───── Data for this exercise

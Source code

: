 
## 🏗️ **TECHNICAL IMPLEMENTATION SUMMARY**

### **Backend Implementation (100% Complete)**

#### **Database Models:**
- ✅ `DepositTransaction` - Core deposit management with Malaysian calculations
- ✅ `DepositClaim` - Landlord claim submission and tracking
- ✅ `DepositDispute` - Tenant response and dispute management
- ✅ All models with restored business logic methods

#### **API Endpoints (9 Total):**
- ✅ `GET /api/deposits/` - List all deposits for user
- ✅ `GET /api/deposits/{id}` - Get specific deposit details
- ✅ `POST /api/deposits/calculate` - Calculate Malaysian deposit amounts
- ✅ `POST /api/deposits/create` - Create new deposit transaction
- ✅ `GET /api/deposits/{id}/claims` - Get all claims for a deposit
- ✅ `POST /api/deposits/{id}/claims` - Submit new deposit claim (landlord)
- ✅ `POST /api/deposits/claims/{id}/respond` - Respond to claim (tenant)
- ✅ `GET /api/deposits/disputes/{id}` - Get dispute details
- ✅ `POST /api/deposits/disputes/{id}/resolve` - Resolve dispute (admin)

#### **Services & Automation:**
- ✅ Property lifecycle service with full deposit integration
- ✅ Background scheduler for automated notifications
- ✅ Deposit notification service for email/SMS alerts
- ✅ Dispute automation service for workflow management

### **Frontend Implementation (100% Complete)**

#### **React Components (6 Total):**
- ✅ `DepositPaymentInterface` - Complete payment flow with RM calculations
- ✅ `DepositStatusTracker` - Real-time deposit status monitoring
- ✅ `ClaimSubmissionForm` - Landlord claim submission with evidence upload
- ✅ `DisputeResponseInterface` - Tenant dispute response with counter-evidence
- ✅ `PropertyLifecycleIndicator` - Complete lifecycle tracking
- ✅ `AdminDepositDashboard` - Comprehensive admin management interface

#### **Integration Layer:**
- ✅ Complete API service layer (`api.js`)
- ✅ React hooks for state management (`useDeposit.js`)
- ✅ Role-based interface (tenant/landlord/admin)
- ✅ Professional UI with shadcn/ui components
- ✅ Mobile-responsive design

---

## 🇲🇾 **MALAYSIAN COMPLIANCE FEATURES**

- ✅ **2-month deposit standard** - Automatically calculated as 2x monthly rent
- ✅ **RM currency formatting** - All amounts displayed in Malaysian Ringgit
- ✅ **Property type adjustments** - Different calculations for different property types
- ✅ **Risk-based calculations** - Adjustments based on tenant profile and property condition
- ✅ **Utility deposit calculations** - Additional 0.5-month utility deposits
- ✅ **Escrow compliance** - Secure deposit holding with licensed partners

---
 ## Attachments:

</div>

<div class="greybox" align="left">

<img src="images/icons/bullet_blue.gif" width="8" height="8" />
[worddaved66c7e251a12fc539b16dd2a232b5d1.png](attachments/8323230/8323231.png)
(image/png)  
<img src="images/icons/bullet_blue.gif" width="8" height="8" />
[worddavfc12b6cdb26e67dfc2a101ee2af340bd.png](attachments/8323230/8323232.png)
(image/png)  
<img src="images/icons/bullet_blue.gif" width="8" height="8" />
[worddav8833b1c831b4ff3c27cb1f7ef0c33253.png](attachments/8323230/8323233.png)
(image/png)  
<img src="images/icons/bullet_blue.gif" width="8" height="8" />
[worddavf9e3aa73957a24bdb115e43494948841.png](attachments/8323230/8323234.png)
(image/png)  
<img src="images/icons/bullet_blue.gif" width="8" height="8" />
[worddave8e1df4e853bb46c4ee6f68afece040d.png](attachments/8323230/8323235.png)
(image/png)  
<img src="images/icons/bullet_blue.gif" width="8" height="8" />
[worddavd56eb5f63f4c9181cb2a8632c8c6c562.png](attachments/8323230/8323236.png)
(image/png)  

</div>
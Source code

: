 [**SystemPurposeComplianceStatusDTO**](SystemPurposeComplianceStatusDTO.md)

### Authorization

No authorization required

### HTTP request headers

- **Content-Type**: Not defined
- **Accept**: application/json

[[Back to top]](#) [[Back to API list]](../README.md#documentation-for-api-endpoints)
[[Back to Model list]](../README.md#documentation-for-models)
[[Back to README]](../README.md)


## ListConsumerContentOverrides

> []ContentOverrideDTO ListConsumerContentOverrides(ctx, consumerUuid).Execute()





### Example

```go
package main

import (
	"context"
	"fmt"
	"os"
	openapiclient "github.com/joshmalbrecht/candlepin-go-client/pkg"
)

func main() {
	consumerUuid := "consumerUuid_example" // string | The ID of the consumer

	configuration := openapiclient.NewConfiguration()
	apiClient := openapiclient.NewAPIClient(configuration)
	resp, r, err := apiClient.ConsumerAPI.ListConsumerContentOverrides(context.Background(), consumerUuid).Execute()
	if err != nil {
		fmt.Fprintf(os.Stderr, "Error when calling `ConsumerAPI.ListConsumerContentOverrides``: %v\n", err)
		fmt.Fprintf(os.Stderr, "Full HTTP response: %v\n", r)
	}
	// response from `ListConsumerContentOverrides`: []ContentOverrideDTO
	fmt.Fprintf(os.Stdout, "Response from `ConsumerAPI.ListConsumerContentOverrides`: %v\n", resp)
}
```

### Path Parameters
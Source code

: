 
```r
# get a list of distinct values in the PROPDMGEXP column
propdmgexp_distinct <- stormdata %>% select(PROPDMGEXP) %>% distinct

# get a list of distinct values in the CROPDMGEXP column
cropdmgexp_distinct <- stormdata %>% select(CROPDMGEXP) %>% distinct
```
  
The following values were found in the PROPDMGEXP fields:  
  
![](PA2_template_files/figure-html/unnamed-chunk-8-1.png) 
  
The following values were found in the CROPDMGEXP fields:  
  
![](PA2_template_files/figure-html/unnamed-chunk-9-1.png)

──────────

:: Exercise brief ::
If a line in the listing holds the word "evidence", list that line.

:: Exercise answer ::
- ✅ `ClaimSubmissionForm` - Landlord claim submission with evidence upload
- ✅ `DisputeResponseInterface` - Tenant dispute response with counter-evidence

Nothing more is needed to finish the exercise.